Exercise requirements:
Reproduce the records. Keep every word exact and include no images.

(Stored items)
· · · · · · ·

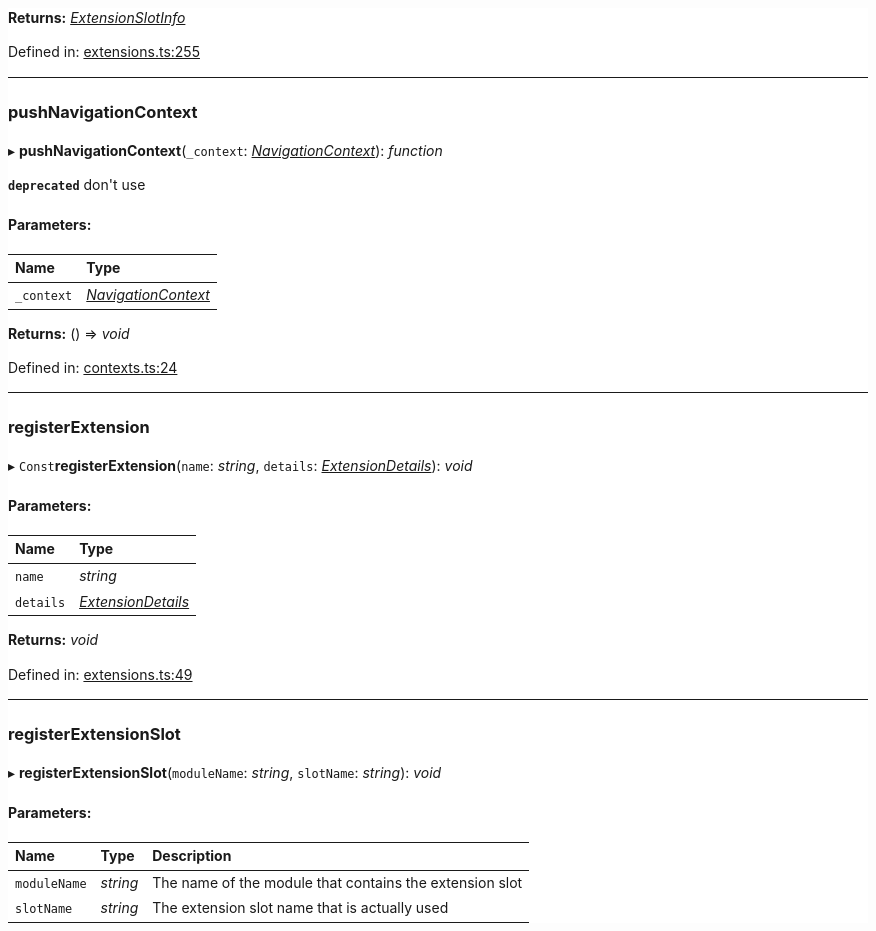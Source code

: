 **Returns:** [*ExtensionSlotInfo*](interfaces/extensionslotinfo.md)

Defined in: [extensions.ts:255](https://github.com/openmrs/openmrs-esm-core/blob/master/packages/esm-extensions/src/extensions.ts#L255)

___

### pushNavigationContext

▸ **pushNavigationContext**(`_context`: [*NavigationContext*](interfaces/navigationcontext.md)): *function*

**`deprecated`** don't use

#### Parameters:

| Name | Type |
| :------ | :------ |
| `_context` | [*NavigationContext*](interfaces/navigationcontext.md) |

**Returns:** () => *void*

Defined in: [contexts.ts:24](https://github.com/openmrs/openmrs-esm-core/blob/master/packages/esm-extensions/src/contexts.ts#L24)

___

### registerExtension

▸ `Const`**registerExtension**(`name`: *string*, `details`: [*ExtensionDetails*](interfaces/extensiondetails.md)): *void*

#### Parameters:

| Name | Type |
| :------ | :------ |
| `name` | *string* |
| `details` | [*ExtensionDetails*](interfaces/extensiondetails.md) |

**Returns:** *void*

Defined in: [extensions.ts:49](https://github.com/openmrs/openmrs-esm-core/blob/master/packages/esm-extensions/src/extensions.ts#L49)

___

### registerExtensionSlot

▸ **registerExtensionSlot**(`moduleName`: *string*, `slotName`: *string*): *void*

#### Parameters:

| Name | Type | Description |
| :------ | :------ | :------ |
| `moduleName` | *string* | The name of the module that contains the extension slot |
| `slotName` | *string* | The extension slot name that is actually used |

· · · · · · ·

Exercise answer:
Source code

: **Returns:** [*ExtensionSlotInfo*](interfaces/extensionslotinfo.md)

Defined in: [extensions.ts:255](https://github.com/openmrs/openmrs-esm-core/blob/master/packages/esm-extensions/src/extensions.ts#L255)

___

### pushNavigationContext

▸ **pushNavigationContext**(`_context`: [*NavigationContext*](interfaces/navigationcontext.md)): *function*

**`deprecated`** don't use

#### Parameters:

| Name | Type |
| :------ | :------ |
| `_context` | [*NavigationContext*](interfaces/navigationcontext.md) |

**Returns:** () => *void*

Defined in: [contexts.ts:24](https://github.com/openmrs/openmrs-esm-core/blob/master/packages/esm-extensions/src/contexts.ts#L24)

___

### registerExtension

▸ `Const`**registerExtension**(`name`: *string*, `details`: [*ExtensionDetails*](interfaces/extensiondetails.md)): *void*

#### Parameters:

| Name | Type |
| :------ | :------ |
| `name` | *string* |
| `details` | [*ExtensionDetails*](interfaces/extensiondetails.md) |

**Returns:** *void*

Defined in: [extensions.ts:49](https://github.com/openmrs/openmrs-esm-core/blob/master/packages/esm-extensions/src/extensions.ts#L49)

___

### registerExtensionSlot

▸ **registerExtensionSlot**(`moduleName`: *string*, `slotName`: *string*): *void*

#### Parameters:

| Name | Type | Description |
| :------ | :------ | :------ |
| `moduleName` | *string* | The name of the module that contains the extension slot |
| `slotName` | *string* | The extension slot name that is actually used |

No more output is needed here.